WORK INSTRUCTION.
Return, word for word, only the lines of the data below that lie between the line with "sometimes incorrect." and the line with "was the first", those two lines included.

=====

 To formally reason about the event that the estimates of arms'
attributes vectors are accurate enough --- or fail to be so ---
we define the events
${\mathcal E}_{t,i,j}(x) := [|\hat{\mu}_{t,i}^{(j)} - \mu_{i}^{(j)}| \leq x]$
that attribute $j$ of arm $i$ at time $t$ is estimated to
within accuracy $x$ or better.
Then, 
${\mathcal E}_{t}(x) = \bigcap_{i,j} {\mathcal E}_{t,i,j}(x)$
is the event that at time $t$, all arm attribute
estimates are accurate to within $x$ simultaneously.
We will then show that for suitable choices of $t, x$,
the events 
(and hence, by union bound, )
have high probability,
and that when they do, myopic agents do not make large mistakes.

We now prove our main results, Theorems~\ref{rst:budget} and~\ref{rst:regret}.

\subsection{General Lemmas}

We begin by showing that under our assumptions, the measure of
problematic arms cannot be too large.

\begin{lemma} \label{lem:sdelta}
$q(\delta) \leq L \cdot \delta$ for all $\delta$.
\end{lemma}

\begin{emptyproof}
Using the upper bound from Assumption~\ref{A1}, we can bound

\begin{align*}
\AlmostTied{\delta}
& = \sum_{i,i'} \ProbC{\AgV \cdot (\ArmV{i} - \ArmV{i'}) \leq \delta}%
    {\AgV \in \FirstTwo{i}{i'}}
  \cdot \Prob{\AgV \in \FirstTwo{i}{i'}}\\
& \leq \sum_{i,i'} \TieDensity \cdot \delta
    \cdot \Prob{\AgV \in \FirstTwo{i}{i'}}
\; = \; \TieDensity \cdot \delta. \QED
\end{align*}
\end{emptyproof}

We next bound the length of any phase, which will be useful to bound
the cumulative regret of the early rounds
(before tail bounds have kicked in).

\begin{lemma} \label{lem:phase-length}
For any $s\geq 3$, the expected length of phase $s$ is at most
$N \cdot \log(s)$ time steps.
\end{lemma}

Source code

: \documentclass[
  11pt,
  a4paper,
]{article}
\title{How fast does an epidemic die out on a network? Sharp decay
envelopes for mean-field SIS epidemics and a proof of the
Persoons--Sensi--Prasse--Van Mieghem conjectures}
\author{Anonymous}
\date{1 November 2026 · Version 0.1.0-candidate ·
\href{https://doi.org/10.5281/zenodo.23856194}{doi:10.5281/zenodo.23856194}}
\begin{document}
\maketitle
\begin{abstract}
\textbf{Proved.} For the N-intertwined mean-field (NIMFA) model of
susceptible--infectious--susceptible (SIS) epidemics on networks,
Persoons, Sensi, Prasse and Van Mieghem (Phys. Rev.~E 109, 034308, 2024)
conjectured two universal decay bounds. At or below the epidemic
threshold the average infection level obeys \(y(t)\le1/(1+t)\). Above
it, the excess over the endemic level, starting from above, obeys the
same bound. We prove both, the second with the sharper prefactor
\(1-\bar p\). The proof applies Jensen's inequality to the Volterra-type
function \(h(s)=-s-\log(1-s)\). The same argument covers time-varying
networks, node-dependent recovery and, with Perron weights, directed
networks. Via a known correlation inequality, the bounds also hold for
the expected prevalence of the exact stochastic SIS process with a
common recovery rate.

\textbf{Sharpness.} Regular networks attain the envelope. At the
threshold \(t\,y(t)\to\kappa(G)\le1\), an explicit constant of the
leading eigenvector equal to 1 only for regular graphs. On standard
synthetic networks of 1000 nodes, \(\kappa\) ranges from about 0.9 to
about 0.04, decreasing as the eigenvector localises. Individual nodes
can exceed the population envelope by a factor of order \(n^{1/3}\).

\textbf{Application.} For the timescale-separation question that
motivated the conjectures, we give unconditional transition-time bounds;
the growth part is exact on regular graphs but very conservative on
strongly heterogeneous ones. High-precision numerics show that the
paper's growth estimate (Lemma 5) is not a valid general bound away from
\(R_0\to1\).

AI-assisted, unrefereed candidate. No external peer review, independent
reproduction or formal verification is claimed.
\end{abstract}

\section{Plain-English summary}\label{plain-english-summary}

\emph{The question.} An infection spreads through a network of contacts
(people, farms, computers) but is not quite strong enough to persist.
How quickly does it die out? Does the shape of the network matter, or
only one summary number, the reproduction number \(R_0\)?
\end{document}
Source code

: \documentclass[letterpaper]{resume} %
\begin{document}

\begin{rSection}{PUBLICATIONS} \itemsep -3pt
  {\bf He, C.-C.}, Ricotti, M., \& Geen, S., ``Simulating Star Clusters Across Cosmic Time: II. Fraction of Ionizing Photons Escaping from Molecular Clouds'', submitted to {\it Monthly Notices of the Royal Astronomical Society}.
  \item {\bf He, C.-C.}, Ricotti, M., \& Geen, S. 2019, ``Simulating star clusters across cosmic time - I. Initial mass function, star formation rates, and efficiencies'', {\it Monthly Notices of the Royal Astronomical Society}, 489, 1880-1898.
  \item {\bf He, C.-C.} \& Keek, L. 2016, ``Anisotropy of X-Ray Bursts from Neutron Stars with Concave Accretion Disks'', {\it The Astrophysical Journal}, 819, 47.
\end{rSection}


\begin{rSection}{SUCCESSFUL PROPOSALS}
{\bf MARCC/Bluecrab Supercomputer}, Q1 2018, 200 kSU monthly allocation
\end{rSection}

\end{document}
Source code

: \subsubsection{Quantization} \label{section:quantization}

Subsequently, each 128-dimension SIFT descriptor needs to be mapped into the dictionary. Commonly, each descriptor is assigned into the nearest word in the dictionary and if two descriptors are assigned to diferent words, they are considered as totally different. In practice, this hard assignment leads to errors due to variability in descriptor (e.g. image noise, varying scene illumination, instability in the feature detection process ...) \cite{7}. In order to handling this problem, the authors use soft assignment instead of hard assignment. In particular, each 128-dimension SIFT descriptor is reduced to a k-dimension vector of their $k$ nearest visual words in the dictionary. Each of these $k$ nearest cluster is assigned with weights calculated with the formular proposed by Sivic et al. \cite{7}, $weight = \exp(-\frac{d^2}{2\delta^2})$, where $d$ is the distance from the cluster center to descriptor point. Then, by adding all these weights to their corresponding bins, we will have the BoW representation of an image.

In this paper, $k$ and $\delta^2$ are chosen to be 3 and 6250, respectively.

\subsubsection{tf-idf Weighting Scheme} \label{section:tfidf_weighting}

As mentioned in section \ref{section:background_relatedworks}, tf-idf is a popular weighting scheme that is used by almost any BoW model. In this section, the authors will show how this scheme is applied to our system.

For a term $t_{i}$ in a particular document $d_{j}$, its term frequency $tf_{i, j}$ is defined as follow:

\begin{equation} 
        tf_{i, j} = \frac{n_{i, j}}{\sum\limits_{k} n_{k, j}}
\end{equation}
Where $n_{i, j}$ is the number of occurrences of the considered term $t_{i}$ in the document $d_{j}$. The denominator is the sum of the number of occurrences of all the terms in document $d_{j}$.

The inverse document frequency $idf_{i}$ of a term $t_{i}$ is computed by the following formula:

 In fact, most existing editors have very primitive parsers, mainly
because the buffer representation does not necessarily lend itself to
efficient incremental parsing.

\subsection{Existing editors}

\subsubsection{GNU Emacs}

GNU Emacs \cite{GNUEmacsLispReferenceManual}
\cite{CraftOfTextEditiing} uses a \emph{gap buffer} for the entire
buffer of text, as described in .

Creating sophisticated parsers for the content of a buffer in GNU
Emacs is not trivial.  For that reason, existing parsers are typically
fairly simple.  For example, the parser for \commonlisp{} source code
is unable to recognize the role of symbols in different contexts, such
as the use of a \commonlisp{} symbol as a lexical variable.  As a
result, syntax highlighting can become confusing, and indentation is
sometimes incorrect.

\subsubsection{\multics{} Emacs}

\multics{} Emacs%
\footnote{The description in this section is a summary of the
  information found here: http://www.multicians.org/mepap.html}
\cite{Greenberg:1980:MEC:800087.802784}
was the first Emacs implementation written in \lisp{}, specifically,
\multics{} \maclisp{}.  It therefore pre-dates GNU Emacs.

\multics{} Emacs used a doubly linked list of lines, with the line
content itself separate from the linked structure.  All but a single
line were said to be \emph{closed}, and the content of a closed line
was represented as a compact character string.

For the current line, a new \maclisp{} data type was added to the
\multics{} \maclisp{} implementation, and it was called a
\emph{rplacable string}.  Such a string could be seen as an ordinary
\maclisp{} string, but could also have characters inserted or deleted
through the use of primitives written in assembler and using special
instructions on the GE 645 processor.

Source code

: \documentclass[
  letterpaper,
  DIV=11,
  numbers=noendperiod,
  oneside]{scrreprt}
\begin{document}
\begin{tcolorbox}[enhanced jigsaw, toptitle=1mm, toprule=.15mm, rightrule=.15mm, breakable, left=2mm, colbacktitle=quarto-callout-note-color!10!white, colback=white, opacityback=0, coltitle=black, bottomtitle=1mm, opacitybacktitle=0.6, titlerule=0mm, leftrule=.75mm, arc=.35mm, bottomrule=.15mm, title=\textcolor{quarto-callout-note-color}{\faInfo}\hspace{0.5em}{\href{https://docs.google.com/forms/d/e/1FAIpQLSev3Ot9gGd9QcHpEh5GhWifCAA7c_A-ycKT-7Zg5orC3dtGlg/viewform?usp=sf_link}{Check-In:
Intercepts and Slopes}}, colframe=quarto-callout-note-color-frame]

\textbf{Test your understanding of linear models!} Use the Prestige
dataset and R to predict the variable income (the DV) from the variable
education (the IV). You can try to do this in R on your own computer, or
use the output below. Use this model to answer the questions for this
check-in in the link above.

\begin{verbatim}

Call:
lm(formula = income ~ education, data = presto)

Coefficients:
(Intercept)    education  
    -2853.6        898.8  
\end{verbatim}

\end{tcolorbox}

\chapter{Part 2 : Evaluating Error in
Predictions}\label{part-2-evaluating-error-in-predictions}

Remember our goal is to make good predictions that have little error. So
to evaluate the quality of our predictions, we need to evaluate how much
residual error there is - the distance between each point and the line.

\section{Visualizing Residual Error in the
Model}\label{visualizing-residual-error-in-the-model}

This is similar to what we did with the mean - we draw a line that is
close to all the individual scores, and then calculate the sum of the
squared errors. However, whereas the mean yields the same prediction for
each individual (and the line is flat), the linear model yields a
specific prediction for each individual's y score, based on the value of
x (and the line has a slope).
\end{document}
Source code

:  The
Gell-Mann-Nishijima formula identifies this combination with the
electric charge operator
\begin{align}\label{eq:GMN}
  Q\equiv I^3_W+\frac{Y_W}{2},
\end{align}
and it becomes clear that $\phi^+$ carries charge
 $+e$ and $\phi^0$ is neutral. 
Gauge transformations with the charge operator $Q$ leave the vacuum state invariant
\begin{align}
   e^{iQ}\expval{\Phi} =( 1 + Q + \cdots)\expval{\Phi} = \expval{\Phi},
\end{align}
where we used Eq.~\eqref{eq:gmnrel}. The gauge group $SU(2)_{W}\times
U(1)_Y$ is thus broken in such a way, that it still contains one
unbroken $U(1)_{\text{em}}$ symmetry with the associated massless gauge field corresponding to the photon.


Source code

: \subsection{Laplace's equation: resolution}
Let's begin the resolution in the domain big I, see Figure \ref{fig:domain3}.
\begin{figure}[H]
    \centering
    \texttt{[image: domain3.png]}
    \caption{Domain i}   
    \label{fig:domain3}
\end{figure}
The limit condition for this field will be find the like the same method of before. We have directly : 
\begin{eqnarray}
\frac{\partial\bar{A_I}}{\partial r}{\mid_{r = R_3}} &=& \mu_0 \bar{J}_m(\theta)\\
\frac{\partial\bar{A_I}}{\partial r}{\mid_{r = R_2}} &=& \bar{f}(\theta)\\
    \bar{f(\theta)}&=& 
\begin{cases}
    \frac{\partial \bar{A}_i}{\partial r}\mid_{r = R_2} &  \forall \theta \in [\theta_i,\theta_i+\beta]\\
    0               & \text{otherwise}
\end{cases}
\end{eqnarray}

=====

ANSWER SECTION.
sometimes incorrect.

\subsubsection{\multics{} Emacs}

\multics{} Emacs%
\footnote{The description in this section is a summary of the
  information found here: http://www.multicians.org/mepap.html}
\cite{Greenberg:1980:MEC:800087.802784}
was the first Emacs implementation written in \lisp{}, specifically,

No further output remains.